BP Cuts CEO's Pay Package by 40%

BP has cut the total pay package for its CEO Bob Dudley to $11.6mn, 40% less than he got for 2015.

The disclosure was made in the UK major’s 2016 Annual Report released April 6.

The near-$8mn reduction in Dudley’s remuneration, from $19.4mn in 2015, was roughly 50% due to lower pension contributions, and some 50% as a result of discretion exercised by BP’s remuneration committee.

It exercised discretion after BP lost a vote about remuneration at its 2016 annual general meeting, and ahead of a new remuneration policy to be voted on at its May 2017 AGM. Worth recalling is that BP in 2016 had recommended that Dudley’s pay be increased.

BP CEO Bob Dudley (Photo credit: BP)

“We believe the new policy is simpler, more transparent and has strategic focus,” said remuneration committee chair Ann Dowling (pictured below), a world expert on the design of quiet airplanes and the Cambridge University professor of mechanical engineering.

Professor Dame Ann Dowling (Photo credit: Cambridge Univ)

A BP spokesman said that Dudley’s basic pay was not cut, having remained unchanged from 2014, and that any non-payment of performance bonuses did not relate to any specific BP project or strategy.

Iranian waivers extended

Elsewhere in the annual report, BP confirmed that waivers from EU and US authorities regarding to Iranian participation in the BP-operated Shah Deniz gasfield, in the Azeri part of the Caspian Sea, continue to apply – meaning that Iranian state NICO’s continued 10% stake does not incur any penalties for Shah Deniz and associated developments. BP’s share in the field is 28.8%. Gas from Shah Deniz phase 2 is expected to reach Europe by 2021.

BP has also cleared up things with US authorities over the UK Rhum gasfield that it operates.
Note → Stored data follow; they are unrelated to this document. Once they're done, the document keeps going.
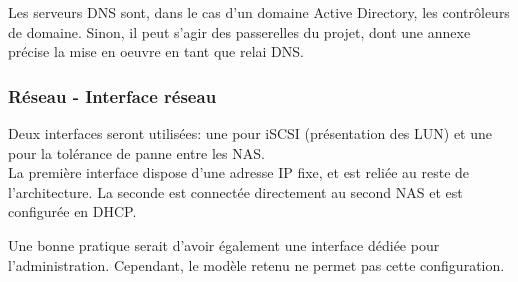 Les serveurs DNS sont, dans le cas d'un domaine Active Directory, les contrôleurs de domaine. Sinon, il peut s'agir des passerelles du projet, dont une annexe précise la mise en oeuvre en tant que relai DNS.

\subsubsection{Réseau - Interface réseau}
Deux interfaces seront utilisées: une pour iSCSI (présentation des LUN) et une pour la tolérance de panne entre les NAS.\\

La première interface dispose d'une adresse IP fixe, et est reliée au reste de l'architecture. La seconde est connectée directement au second NAS et est configurée en DHCP.

\begin{tip}
Une bonne pratique serait d'avoir également une interface dédiée pour l'administration. Cependant, le modèle retenu ne permet pas cette configuration.
\end{tip}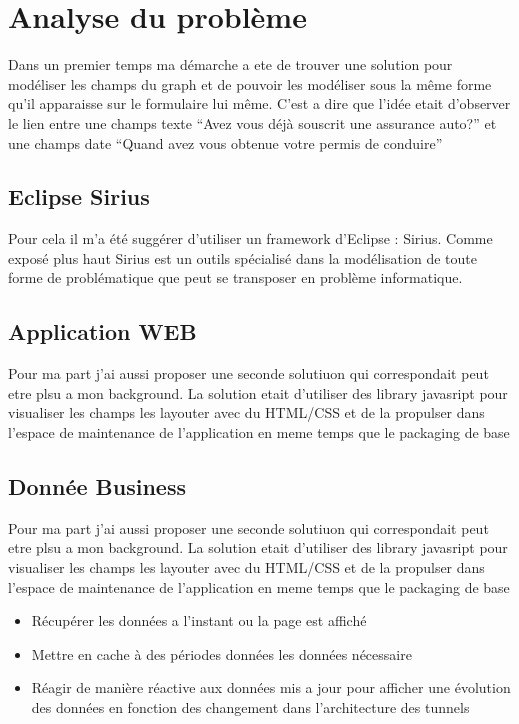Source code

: \chapter{Analyse du problème}

Dans un premier temps ma démarche a ete de trouver une solution pour modéliser les champs du graph et de pouvoir les modéliser sous la même forme qu’il apparaisse sur le formulaire lui même. C’est a dire que l’idée etait d’observer le lien entre une champs texte “Avez vous déjà souscrit une assurance auto?” et une champs date “Quand avez vous obtenue votre permis de conduire”

\section{Eclipse Sirius}
Pour cela il m’a été suggérer d’utiliser un framework d’Eclipse : Sirius. Comme exposé plus haut Sirius est un outils spécialisé dans la modélisation de toute forme de problématique que peut se transposer en problème informatique.

\section{Application WEB}
Pour ma part j’ai aussi proposer une seconde solutiuon qui correspondait peut etre plsu a mon background. La solution etait d’utiliser  des library javasript pour visualiser les champs les layouter avec du HTML/CSS et de la propulser dans l’espace de maintenance de l’application en meme temps que le packaging de base

\section{Donnée Business}
Pour ma part j’ai aussi proposer une seconde solutiuon qui correspondait peut etre plsu a mon background. La solution etait d’utiliser  des library javasript pour visualiser les champs les layouter avec du HTML/CSS et de la propulser dans l’espace de maintenance de l’application en meme temps que le packaging de base

\begin{itemize}
\item Récupérer les données a l’instant ou la page est affiché 
\item Mettre en cache à des périodes données les données nécessaire
\item Réagir de manière réactive aux données mis a jour pour afficher une évolution des données en fonction des changement dans l’architecture des tunnels
\end{itemize}

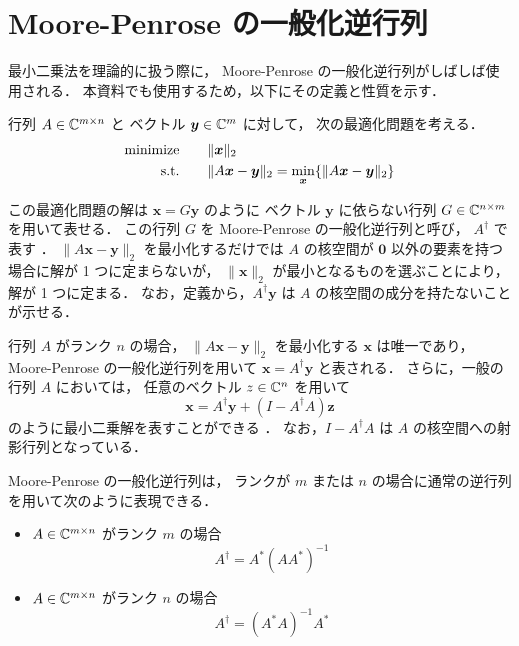 %

\section{Moore-Penrose の一般化逆行列}\label{sec:moore-penrose-generalized-inverse}

最小二乗法を理論的に扱う際に，
Moore-Penrose の一般化逆行列がしばしば使用される．
本資料でも使用するため，以下にその定義と性質を示す．

行列 $A \in \mathbb{C}^{m \times n}$ と
ベクトル $\bm{y} \in \mathbb{C}^m$ に対して，
次の最適化問題を考える．
\begin{align}
    \text{minimize} \hspace{2em} & \|\bm{x}\|_2
    \notag                                                                                          \\
    \text{s.t.} \hspace{2em}     & \|A\bm{x}-\bm{y}\|_2 =  \min_{\bm{x}} \{ \|A\bm{x}-\bm{y}\|_2 \}
    \notag
\end{align}

この最適化問題の解は $\bm{x}=G\bm{y}$ のように
ベクトル $\bm{y}$ に依らない行列
$G \in \mathbb{C}^{n \times m}$ を用いて表せる．
この行列 $G$ を Moore-Penrose の一般化逆行列と呼び，
$A^\dagger$ で表す \cite[定義3]{Rao1971}．
$\|A \bm{x} - \bm{y}\|_2$ を最小化するだけでは
$A$ の核空間が $\bm{0}$ 以外の要素を持つ場合に解が 1 つに定まらないが，
$\|\bm{x}\|_2$ が最小となるものを選ぶことにより，
解が 1 つに定まる．
なお，定義から，$A^\dagger \bm{y}$ は $A$ の核空間の成分を持たないことが示せる．

行列 $A$ がランク $n$ の場合，
$\|A \bm{x} - \bm{y}\|_2$ を最小化する $\bm{x}$ は唯一であり，
Moore-Penrose の一般化逆行列を用いて
$\bm{x} = A^\dagger \bm{y}$ と表される．
さらに，一般の行列 $A$ においては，
任意のベクトル $z \in \mathbb{C}^n$ を用いて
\begin{equation}
    \bm{x} = A^\dagger \bm{y} + (I - A^\dagger A) \bm{z}
    \label{eq:matrix-computation_moore-penrose_general-least-squares-solution}
\end{equation}
のように最小二乗解を表すことができる \cite[定理2.3.1]{Rao1971}．
なお，$I - A^\dagger A$ は $A$ の核空間への射影行列となっている．

Moore-Penrose の一般化逆行列は，
ランクが $m$ または $n$ の場合に通常の逆行列を用いて次のように表現できる．

\begin{itemize}
    \item $A \in \mathbb{C}^{m \times n}$ がランク $m$ の場合
          \begin{equation}
              A^\dagger = A^* (A A^*)^{-1}
          \end{equation}
    \item $A \in \mathbb{C}^{m \times n}$ がランク $n$ の場合
          \begin{equation}
              A^\dagger = (A^* A)^{-1} A^*
          \end{equation}
\end{itemize}

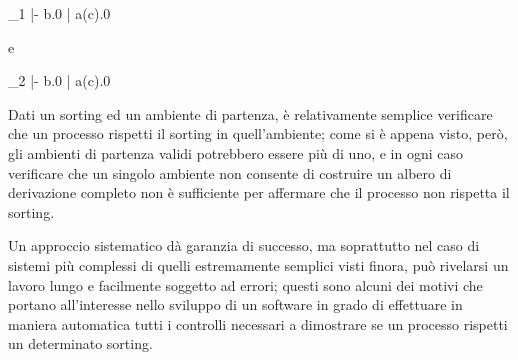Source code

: \begin{pilisting}
  {\Psi_1 |- \langle b\rangle.0 \; | \; a(c).0}
\end{pilisting}

e

\begin{pilisting}
  {\Psi_2 |- \langle b\rangle.0 \; | \; a(c).0}
\end{pilisting}

Dati un sorting ed un ambiente di partenza, \`e relativamente semplice
verificare che un processo rispetti il sorting in quell'ambiente; come
si \`e appena visto, per\`o, gli ambienti di partenza validi potrebbero
essere pi\`u di uno, e in ogni caso verificare che un singolo ambiente
non consente di costruire un albero di derivazione completo non \`e
sufficiente per affermare che il processo non rispetta il sorting.

Un approccio sistematico d\`a garanzia di successo, ma soprattutto nel
caso di sistemi pi\`u complessi di quelli estremamente semplici visti
finora, pu\`o rivelarsi un lavoro lungo e facilmente soggetto ad
errori; questi sono alcuni dei motivi che portano all'interesse nello
sviluppo di un software in grado di effettuare in maniera automatica
tutti i controlli necessari a dimostrare se un processo rispetti un
determinato sorting.
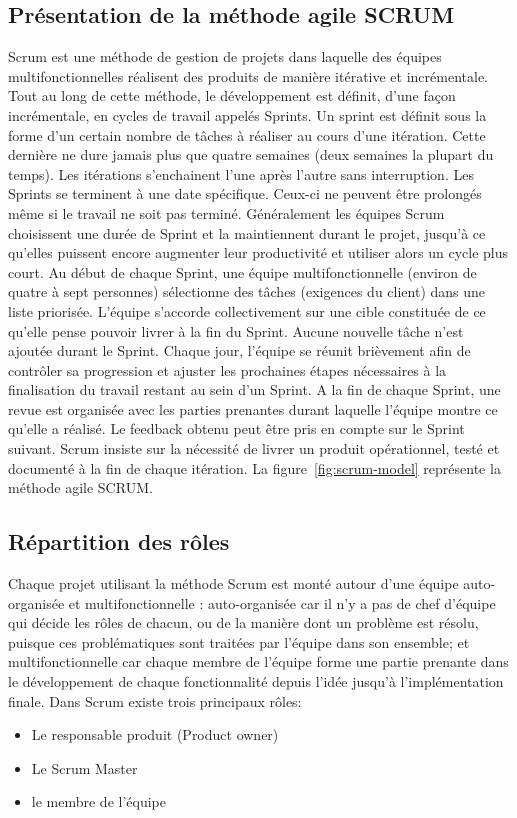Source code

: \subsection{Présentation de la méthode agile SCRUM}

Scrum est une méthode de gestion de projets dans laquelle des équipes
multifonctionnelles réalisent des produits de manière itérative et incrémentale.
Tout au long de cette méthode, le développement est définit, d'une façon
incrémentale, en cycles de travail appelés Sprints. Un sprint est définit sous
la forme d'un certain nombre de tâches à réaliser au cours d'une itération.
Cette dernière ne dure jamais plus que quatre semaines (deux semaines la
plupart du temps). Les itérations s'enchainent l'une après l'autre sans
interruption. Les Sprints se terminent à une date spécifique. Ceux-ci ne
peuvent être prolongés même si le travail ne soit pas terminé. Généralement les équipes
Scrum choisissent une durée de Sprint et la maintiennent durant le projet, jusqu'à ce
qu'elles puissent encore augmenter leur productivité et utiliser alors un cycle plus court.
Au début de chaque Sprint, une équipe multifonctionnelle (environ de quatre à sept
personnes) sélectionne des tâches (exigences du client) dans une liste priorisée.
L'équipe s'accorde collectivement sur une cible constituée de ce qu'elle pense pouvoir
livrer à la fin du Sprint. Aucune nouvelle tâche n'est ajoutée durant le Sprint. Chaque
jour, l'équipe se réunit brièvement afin de contrôler sa progression et ajuster les
prochaines étapes nécessaires à la finalisation du travail restant au sein d'un Sprint. A la
fin de chaque Sprint, une revue est organisée avec les parties prenantes durant laquelle
l'équipe montre ce qu'elle a réalisé. Le feedback obtenu peut être pris en compte sur le
Sprint suivant.
Scrum insiste sur la nécessité de livrer un produit opérationnel, testé et
documenté à la fin de chaque itération.
La figure~\ref{fig:scrum-model} représente la méthode agile SCRUM. 



\subsection{Répartition des rôles}

Chaque projet utilisant la méthode Scrum est monté autour d'une équipe auto-
organisée et multifonctionnelle : auto-organisée car il n'y a pas de chef d'équipe qui
décide les rôles de chacun, ou de la manière dont un problème est résolu, puisque ces
problématiques sont traitées par l'équipe dans son ensemble; et multifonctionnelle car
chaque membre de l'équipe forme une partie prenante dans le développement de
chaque fonctionnalité depuis l'idée jusqu'à l'implémentation finale.
Dans Scrum existe trois principaux rôles:
\begin{itemize}
 \item Le responsable produit (Product owner)
 \item Le Scrum Master
 \item le membre de l'équipe
\end{itemize}

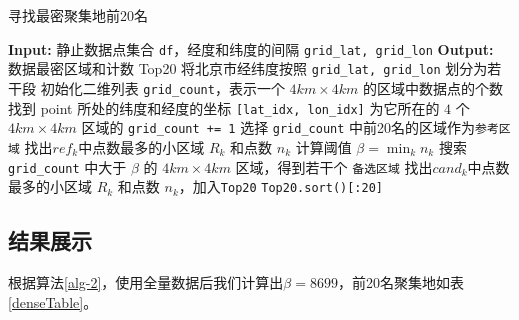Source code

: \documentclass[UTF8]{ctexart}
\begin{document}
\begin{algorithm}[htb]
    \caption{寻找最密聚集地前20名}
    \label{alg-2}
    \begin{algorithmic}[1]
    \STATE \textbf{Input:} 静止数据点集合 \texttt{df}，经度和纬度的间隔 \texttt{grid\_lat, grid\_lon}
    \STATE \textbf{Output:} 数据最密区域和计数 {Top20}
    \STATE 将北京市经纬度按照 \texttt{grid\_lat, grid\_lon} 划分为若干段
    \STATE 初始化二维列表 \texttt{grid\_count}，表示一个 $4km \times 4km$ 的区域中数据点的个数
        \STATE 找到 point 所处的纬度和经度的坐标 \texttt{[lat\_idx, lon\_idx]}
        \STATE 为它所在的 $4$ 个 $4km \times 4km$ 区域的 \texttt{grid\_count += 1} 
    \ENDFOR
    \STATE 选择 \texttt{grid\_count} 中前20名的区域作为\texttt{参考区域}
            \STATE 找出$ref_k$中点数最多的小区域 $R_k$ 和点数 $n_k$
        \ENDFOR
    \ENDFOR
    \STATE  计算阈值 $\beta = \min_{k}{n_k}$
    \STATE 搜索 \texttt{grid\_count} 中大于 $\beta$ 的 $4km \times 4km$ 区域，得到若干个 \texttt{备选区域}
            \STATE 找出$cand_k$中点数最多的小区域 $R_k$ 和点数 $n_k$，加入\texttt{Top20}
        \ENDFOR
    \ENDFOR
    \RETURN \texttt{Top20.sort()[:20]}
    \end{algorithmic}
\end{algorithm}

\subsection{结果展示}

根据算法\ref{alg-2}，使用全量数据后我们计算出$\beta =8699$，前20名聚集地如表\ref{denseTable}。
\end{document}

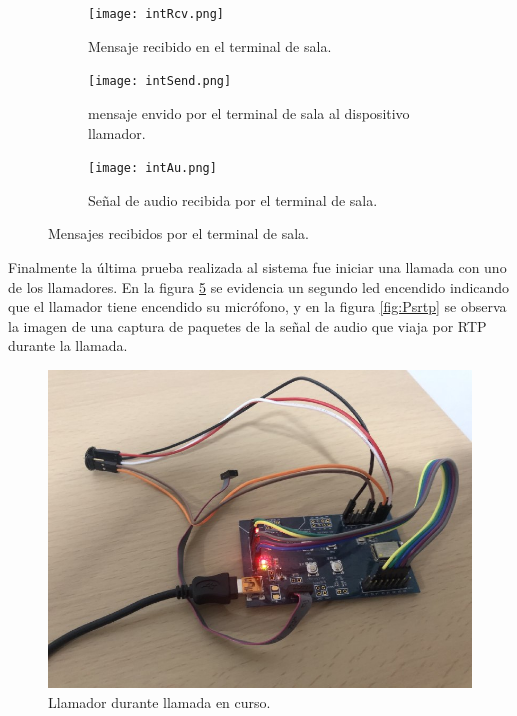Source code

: \begin{figure}[htpb]
	\centering
   	\begin{subfigure}[b]{1\textwidth}
   		\centering
      	\texttt{[image: intRcv.png]}
      	\caption{Mensaje recibido en el terminal de sala.}
      	\label{fig:PmrcvA}
   	\end{subfigure}%
   	\newline
   	\begin{subfigure}[b]{1\textwidth}
   		\centering
      	\texttt{[image: intSend.png]}
      	\caption{mensaje envido por el terminal de sala al dispositivo llamador.}
      	\label{fig:PmrcvB}
   	\end{subfigure}%
   	\newline
   	\begin{subfigure}[b]{1\textwidth}
   		\centering
      	\texttt{[image: intAu.png]}
      	\caption{Señal de audio recibida por el terminal de sala.}
      	\label{fig:PmrcvC}
   	\end{subfigure}%
	\caption{Mensajes recibidos por el terminal de sala.}
	\label{fig:Pmrcv}
\end{figure}

Finalmente la última prueba realizada al sistema fue iniciar una llamada con uno de los llamadores. En la figura \ref{fig:Pmicon} se evidencia un segundo led encendido indicando que el llamador tiene encendido su micrófono, y en la figura \ref{fig:Psrtp} se observa la imagen de una captura de paquetes de la señal de audio que viaja por RTP durante la llamada.

\begin{figure}[htpb]
	\centering
	\includegraphics[scale=0.45]{./Figures/callCtrue.jpeg}	
	\caption{Llamador durante llamada en curso.}
	\label{fig:Pmicon}
\end{figure}

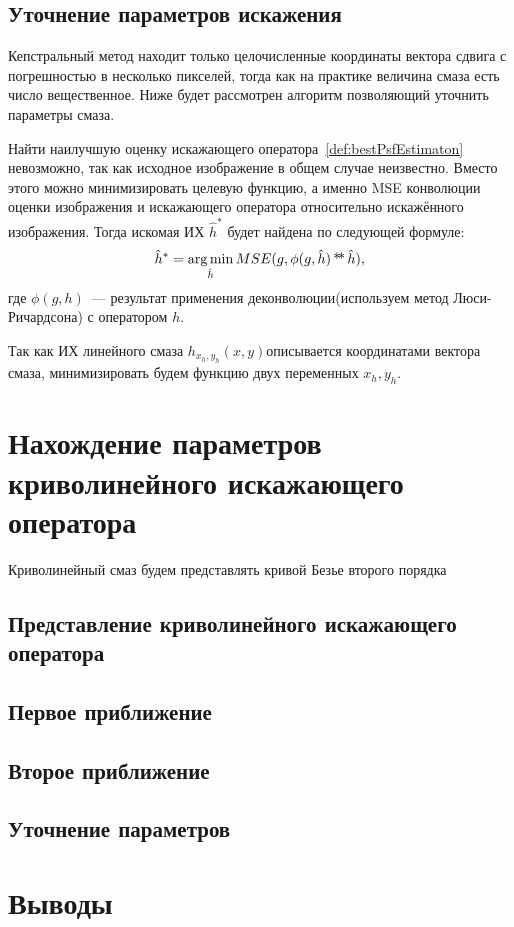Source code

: \subsection{Уточнение параметров искажения}
Кепстральный метод находит только целочисленные координаты вектора сдвига с погрешностью в несколько пикселей, тогда как на практике величина смаза есть число вещественное. Ниже будет рассмотрен алгоритм позволяющий уточнить параметры смаза.

Найти наилучшую оценку искажающего оператора~\ref{def:bestPsfEstimaton} невозможно, так как исходное изображение в общем случае неизвестно. Вместо этого можно минимизировать целевую функцию, а именно MSE конволюции оценки изображения и искажающего оператора относительно искажённого изображения. Тогда искомая ИХ $\hat{h}^*$ будет найдена по следующей формуле:
\begin{equation}\label{eq:bestPsf}
\hat{h}^* = \operatorname*{arg\,min}_{\hat{h}} MSE(g, \phi(g,\hat{h}) \operatorname*{*\!*} \hat{h}),
\end{equation}
где $\phi(g, h)$~--- результат применения деконволюции(используем метод Люси-Ричардсона) с оператором $h$.

Так как ИХ линейного смаза $h_{x_h,y_h}(x,y)$описывается координатами вектора смаза, минимизировать будем функцию двух переменных $x_h, y_h$.

\section{Нахождение параметров криволинейного искажающего оператора}
Криволинейный смаз будем представлять кривой Безье второго порядка
\subsection{Представление криволинейного искажающего оператора}
\subsection{Первое приближение}
\subsection{Второе приближение}
\subsection{Уточнение параметров}
\section{Выводы}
BP and state-owned Iranian Oil Company each have 50% interests in Rhum field, shut in because of sanctions against Tehran from 2010-14. Production resumed, under temporary UK government control in late 2014. Since then, BP’s latest annual report discloses: “The temporary management scheme ceased, with control and management of IOC UK’s interest passing back to IOC UK, and BP obtained an updated [US Office of Foreign Assets Control] OFAC licence in relation to the continued operation of Rhum on 29 September 2016.”